= TASK STATEMENT =
Present each line of the entries below that holds the word "daun".

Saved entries
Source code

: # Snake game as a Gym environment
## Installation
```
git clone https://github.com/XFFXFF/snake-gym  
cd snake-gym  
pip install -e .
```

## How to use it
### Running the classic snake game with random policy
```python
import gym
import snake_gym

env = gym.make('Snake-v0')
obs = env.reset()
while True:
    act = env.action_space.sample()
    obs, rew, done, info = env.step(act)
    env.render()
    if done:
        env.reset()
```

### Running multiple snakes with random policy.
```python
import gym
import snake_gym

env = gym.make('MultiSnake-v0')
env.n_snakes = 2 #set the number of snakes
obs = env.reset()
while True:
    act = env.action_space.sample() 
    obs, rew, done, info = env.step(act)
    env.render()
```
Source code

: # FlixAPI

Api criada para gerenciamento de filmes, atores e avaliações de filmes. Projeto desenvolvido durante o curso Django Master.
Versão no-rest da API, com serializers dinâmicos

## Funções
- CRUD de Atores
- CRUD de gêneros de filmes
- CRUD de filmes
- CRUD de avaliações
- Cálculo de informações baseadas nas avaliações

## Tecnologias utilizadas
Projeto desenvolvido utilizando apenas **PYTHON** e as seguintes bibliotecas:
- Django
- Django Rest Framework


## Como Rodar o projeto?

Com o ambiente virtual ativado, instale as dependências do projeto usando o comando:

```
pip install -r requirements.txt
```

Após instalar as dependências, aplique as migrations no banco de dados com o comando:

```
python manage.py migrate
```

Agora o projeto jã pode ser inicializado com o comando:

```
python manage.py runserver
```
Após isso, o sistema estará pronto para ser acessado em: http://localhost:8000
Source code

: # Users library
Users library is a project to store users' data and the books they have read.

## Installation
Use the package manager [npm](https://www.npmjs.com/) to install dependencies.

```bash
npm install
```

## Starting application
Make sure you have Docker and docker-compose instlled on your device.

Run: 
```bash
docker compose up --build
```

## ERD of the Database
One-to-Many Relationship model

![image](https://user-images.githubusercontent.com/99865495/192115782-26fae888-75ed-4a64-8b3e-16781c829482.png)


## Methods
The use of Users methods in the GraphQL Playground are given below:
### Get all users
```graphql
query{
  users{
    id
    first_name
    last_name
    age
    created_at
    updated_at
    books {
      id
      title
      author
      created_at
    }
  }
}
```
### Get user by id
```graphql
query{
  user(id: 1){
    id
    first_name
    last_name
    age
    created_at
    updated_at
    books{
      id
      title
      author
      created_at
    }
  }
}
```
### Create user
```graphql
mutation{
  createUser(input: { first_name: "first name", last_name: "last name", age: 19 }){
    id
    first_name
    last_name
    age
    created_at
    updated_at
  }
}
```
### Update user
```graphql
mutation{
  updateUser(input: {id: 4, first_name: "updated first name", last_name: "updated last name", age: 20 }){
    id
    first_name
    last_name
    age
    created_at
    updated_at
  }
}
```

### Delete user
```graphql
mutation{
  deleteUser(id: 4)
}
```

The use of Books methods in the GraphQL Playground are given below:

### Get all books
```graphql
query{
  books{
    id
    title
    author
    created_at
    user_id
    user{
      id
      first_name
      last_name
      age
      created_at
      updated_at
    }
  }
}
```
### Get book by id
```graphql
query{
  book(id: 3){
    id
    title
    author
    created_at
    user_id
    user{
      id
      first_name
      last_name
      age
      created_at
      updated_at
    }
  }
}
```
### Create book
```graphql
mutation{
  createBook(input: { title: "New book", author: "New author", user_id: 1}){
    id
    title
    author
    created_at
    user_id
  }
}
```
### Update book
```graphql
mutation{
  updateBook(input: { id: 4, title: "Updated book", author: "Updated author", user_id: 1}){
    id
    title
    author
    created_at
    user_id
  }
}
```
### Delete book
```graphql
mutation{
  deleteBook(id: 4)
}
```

...

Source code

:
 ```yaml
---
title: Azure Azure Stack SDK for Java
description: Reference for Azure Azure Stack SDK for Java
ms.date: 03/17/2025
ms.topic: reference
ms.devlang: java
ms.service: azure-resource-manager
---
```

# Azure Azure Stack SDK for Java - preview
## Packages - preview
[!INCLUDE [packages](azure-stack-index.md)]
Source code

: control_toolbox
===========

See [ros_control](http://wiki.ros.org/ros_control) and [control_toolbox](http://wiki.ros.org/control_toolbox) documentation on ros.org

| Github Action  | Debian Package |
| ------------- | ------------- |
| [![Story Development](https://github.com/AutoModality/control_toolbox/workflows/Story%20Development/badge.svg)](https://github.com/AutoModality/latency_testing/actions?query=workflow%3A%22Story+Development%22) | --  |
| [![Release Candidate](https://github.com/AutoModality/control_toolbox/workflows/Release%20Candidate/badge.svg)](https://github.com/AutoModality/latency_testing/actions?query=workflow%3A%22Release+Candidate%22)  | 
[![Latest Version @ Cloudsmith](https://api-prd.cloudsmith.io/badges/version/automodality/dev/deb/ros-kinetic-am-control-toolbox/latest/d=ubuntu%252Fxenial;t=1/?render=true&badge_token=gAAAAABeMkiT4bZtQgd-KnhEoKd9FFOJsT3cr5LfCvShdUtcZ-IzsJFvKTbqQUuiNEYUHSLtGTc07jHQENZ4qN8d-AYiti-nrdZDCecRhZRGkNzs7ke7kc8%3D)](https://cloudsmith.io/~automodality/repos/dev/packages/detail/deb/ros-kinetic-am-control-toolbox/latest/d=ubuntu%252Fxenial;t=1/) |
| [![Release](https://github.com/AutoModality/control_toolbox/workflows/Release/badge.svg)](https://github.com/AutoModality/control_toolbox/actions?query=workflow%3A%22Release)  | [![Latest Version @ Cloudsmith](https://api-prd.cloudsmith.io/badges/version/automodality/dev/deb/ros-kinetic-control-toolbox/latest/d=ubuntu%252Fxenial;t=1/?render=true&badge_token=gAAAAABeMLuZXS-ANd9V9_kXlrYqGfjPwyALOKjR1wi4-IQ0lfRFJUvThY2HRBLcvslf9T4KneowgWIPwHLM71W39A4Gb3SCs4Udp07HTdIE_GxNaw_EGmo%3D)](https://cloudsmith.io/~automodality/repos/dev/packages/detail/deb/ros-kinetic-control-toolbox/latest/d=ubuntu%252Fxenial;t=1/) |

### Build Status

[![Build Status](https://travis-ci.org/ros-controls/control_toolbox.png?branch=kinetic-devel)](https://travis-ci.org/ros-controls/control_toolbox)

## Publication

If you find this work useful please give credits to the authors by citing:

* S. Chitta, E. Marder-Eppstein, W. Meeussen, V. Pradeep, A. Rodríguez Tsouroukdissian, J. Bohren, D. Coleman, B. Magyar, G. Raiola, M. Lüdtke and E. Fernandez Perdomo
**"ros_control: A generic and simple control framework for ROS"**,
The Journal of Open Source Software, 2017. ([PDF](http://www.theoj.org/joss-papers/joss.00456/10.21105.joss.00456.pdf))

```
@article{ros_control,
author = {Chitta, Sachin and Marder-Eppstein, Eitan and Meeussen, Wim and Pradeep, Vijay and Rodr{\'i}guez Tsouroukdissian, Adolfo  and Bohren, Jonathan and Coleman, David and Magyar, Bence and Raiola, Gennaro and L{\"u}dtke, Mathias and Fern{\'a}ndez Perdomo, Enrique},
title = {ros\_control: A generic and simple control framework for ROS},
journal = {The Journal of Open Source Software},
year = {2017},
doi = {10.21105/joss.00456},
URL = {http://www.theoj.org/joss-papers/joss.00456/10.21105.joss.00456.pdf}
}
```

==

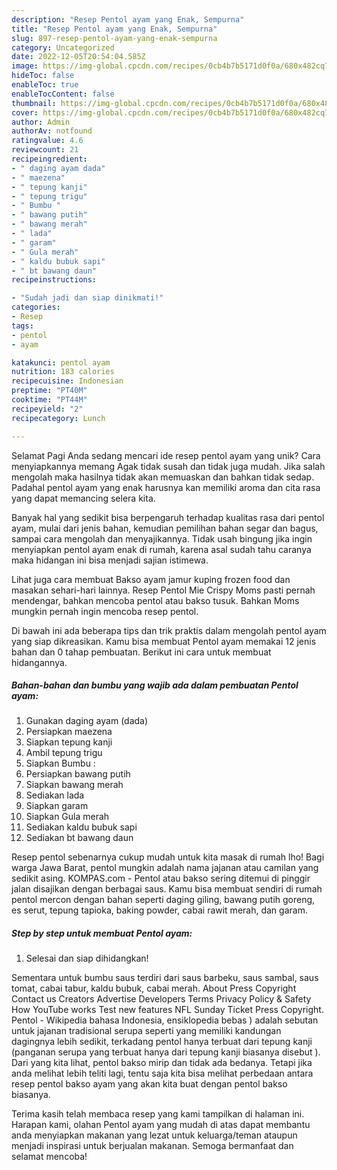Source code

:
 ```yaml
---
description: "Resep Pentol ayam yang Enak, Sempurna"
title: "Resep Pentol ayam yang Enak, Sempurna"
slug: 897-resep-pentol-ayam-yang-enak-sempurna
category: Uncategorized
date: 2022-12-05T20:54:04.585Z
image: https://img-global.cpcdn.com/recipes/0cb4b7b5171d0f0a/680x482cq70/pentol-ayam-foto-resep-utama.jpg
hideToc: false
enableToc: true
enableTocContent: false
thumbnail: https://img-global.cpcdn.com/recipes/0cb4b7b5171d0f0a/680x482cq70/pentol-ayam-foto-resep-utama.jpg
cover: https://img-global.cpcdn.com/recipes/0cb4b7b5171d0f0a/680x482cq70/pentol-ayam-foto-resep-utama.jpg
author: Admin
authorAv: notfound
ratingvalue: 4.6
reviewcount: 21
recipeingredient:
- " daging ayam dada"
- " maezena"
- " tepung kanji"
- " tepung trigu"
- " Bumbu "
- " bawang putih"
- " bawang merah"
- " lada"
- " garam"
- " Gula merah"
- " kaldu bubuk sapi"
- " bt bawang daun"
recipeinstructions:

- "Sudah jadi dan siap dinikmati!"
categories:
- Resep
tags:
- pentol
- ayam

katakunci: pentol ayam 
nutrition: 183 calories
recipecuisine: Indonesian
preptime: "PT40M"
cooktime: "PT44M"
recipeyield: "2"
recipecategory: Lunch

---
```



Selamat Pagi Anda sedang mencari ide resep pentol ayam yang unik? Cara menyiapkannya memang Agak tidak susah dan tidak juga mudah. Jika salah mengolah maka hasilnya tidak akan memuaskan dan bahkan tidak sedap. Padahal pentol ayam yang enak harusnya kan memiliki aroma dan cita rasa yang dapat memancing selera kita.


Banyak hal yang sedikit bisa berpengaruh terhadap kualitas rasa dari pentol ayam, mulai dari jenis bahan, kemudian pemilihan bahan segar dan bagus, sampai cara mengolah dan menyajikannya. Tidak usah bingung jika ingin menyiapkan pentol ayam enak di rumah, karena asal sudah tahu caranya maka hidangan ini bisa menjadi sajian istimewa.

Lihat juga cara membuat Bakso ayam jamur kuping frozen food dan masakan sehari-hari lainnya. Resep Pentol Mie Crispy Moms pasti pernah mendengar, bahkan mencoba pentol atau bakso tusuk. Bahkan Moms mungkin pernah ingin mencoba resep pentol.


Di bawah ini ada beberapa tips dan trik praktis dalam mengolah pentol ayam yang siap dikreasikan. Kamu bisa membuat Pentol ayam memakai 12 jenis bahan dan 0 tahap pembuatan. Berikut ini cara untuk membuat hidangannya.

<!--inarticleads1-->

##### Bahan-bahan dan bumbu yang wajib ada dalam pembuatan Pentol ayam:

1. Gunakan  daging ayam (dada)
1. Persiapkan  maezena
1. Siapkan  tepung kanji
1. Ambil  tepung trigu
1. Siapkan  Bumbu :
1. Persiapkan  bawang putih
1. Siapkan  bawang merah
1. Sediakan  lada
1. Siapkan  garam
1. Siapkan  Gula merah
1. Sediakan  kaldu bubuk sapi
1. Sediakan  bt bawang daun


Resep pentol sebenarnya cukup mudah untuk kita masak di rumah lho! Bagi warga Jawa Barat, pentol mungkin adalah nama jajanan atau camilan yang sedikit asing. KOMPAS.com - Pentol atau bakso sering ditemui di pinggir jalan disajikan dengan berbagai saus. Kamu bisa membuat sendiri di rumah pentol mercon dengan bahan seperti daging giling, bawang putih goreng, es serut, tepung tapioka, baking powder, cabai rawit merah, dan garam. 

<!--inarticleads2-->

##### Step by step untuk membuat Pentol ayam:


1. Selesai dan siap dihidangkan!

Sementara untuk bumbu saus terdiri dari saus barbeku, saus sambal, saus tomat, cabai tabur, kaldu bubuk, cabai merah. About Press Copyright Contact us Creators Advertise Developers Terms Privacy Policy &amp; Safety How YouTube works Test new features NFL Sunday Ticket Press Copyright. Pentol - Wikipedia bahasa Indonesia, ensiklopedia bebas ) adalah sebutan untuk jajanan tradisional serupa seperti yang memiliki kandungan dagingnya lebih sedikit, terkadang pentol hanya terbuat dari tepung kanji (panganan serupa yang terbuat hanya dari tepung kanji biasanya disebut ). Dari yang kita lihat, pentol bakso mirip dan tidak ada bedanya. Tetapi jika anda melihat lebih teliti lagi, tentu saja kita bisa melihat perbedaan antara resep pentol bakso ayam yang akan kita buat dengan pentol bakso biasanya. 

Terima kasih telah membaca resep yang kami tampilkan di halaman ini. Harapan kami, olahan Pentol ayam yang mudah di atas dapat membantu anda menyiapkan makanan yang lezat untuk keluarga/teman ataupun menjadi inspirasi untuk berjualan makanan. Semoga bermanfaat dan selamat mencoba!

= RESULT FOR THIS TASK =
- " bt bawang daun"
1. Sediakan  bt bawang daun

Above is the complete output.